This article is a summary of, “It’s Called a Season; It Lasts 11 Months,” written by Juliet Macur. To read the full article, click here.
The season unofficially begins with the Australian Open in January, and continues on for eleven months. For the players this means traveling, training, playing, and inescapable injuries. This eleven month season is physically and emotionally taxing on the athletes.
Rafael Nadal said, “You can’t make your body go to the limit for the whole year. It’s just not possible.”
The players do not have enough recovery time. They are not able to heal their injuries or recharge their bodies. Instead of responding to the pain in an appropriate fashion, e.g., rest, and relaxation, these players are suffering through it.

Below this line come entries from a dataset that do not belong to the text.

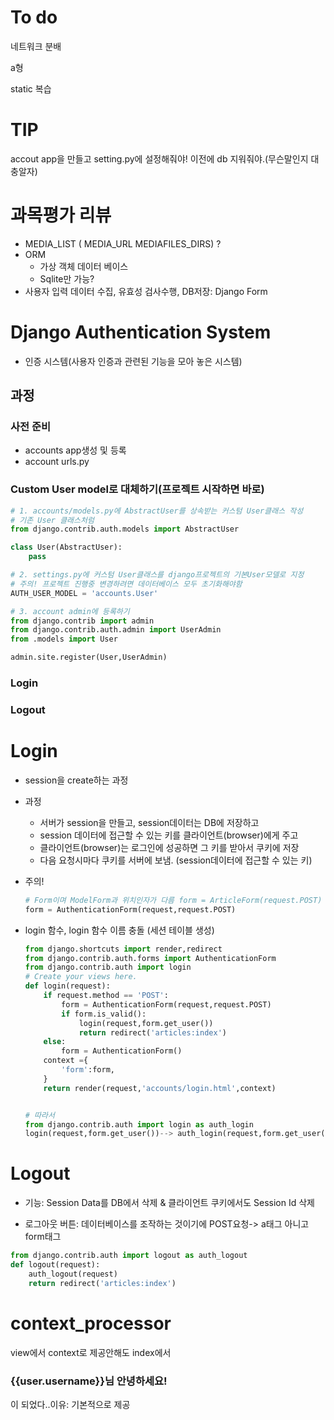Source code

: # To do

네트워크 분배

a형 

static 복습

# TIP

 accout app을 만들고 setting.py에 설정해줘야! 이전에 db  지워줘야.(무슨말인지 대충알자)



# 과목평가 리뷰

* MEDIA_LIST  ( MEDIA_URL MEDIAFILES_DIRS) ?
* ORM
  - 가상 객체 데이터 베이스
  - Sqlite만 가능?
* 사용자 입력 데이터 수집, 유효성 검사수행, DB저장: Django Form



# Django Authentication System

* 인증 시스템(사용자 인증과 관련된 기능을 모아 놓은 시스템)

## 과정

### 사전 준비

* accounts app생성 및 등록
* account urls.py 

### Custom User model로 대체하기(프로젝트 시작하면 바로)

```python
# 1. accounts/models.py에 AbstractUser를 상속받는 커스텀 User클래스 작성
# 기존 User 클래스처럼
from django.contrib.auth.models import AbstractUser

class User(AbstractUser):
    pass

# 2. settings.py에 커스텀 User클래스를 django프로젝트의 기본User모델로 지정
# 주의! 프로젝트 진행중 변경하려면 데이터베이스 모두 초기화해야함
AUTH_USER_MODEL = 'accounts.User'

# 3. account admin에 등록하기
from django.contrib import admin
from django.contrib.auth.admin import UserAdmin
from .models import User

admin.site.register(User,UserAdmin)


```

### Login

### Logout







# Login

* session을 create하는 과정

* 과정
  * 서버가 session을 만들고, session데이터는 DB에 저장하고
  * session 데이터에 접근할 수 있는 키를 클라이언트(browser)에게 주고
  * 클라이언트(browser)는 로그인에 성공하면 그 키를 받아서 쿠키에 저장
  * 다음 요청시마다 쿠키를 서버에 보냄. (session데이터에 접근할 수 있는 키)

* 주의!

  ```python
  # Form이며 ModelForm과 위치인자가 다름 form = ArticleForm(request.POST)
  form = AuthenticationForm(request,request.POST)
  ```

* login 함수, login 함수 이름 충돌 (세션 테이블 생성)

  ```python
  from django.shortcuts import render,redirect
  from django.contrib.auth.forms import AuthenticationForm
  from django.contrib.auth import login 
  # Create your views here.
  def login(request):
      if request.method == 'POST':
          form = AuthenticationForm(request,request.POST)
          if form.is_valid():
              login(request,form.get_user())
              return redirect('articles:index')
      else:
          form = AuthenticationForm()
      context ={
          'form':form,
      } 
      return render(request,'accounts/login.html',context)
  
  
  # 따라서 
  from django.contrib.auth import login as auth_login
  login(request,form.get_user())--> auth_login(request,form.get_user())
  ```
  
  



# Logout

* 기능: Session Data를 DB에서 삭제 & 클라이언트 쿠키에서도 Session Id 삭제

* 로그아웃 버튼:  데이터베이스를 조작하는 것이기에 POST요청-> a태그 아니고 form태그

```python
from django.contrib.auth import logout as auth_logout
def logout(request):
    auth_logout(request)
    return redirect('articles:index')
```





# context_processor

view에서 context로 제공안해도 index에서 


<h3>{{user.username}}님 안녕하세요!</h3> 

이 되었다..이유: 기본적으로 제공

“Because of it, we will all have to retire when we are young,” said Nadal.
Jim Courier had to retire at age 29 due to sheer exhaustion, “If I had been given a proper schedule and stopped the season in October, could have played three, four or five years more.”
Many people attribute the increase of injuries to the increase in the speed of the game.
Since there have been significant increases in racquet technology, these racquets allow players to hit the ball at a fast-pace even when they are not trying too hard.
Twenty years ago, a hard-hit ground stroke was usually 60 to 70 miles per hour for men. For women, it was usually 50 to 60 miles per hour. Today, hard-hit ground strokes are often 90 to 100 miles per hour for men and 80 to 90 miles per hour for women.
Shoulder, knee, ankle, hip, pelvis and back injuries are all prevalent in professional tennis these days. Twenty years ago, the most common injury in professional tennis was tendonitis.
At this rate, professional tennis will be losing many key players too soon. If the schedule could somehow be changed, this may be able to be stopped. Like Courier said, “You’d rather change the schedule and, for the good of the game, see iconic players stick around longer, wouldn’t you?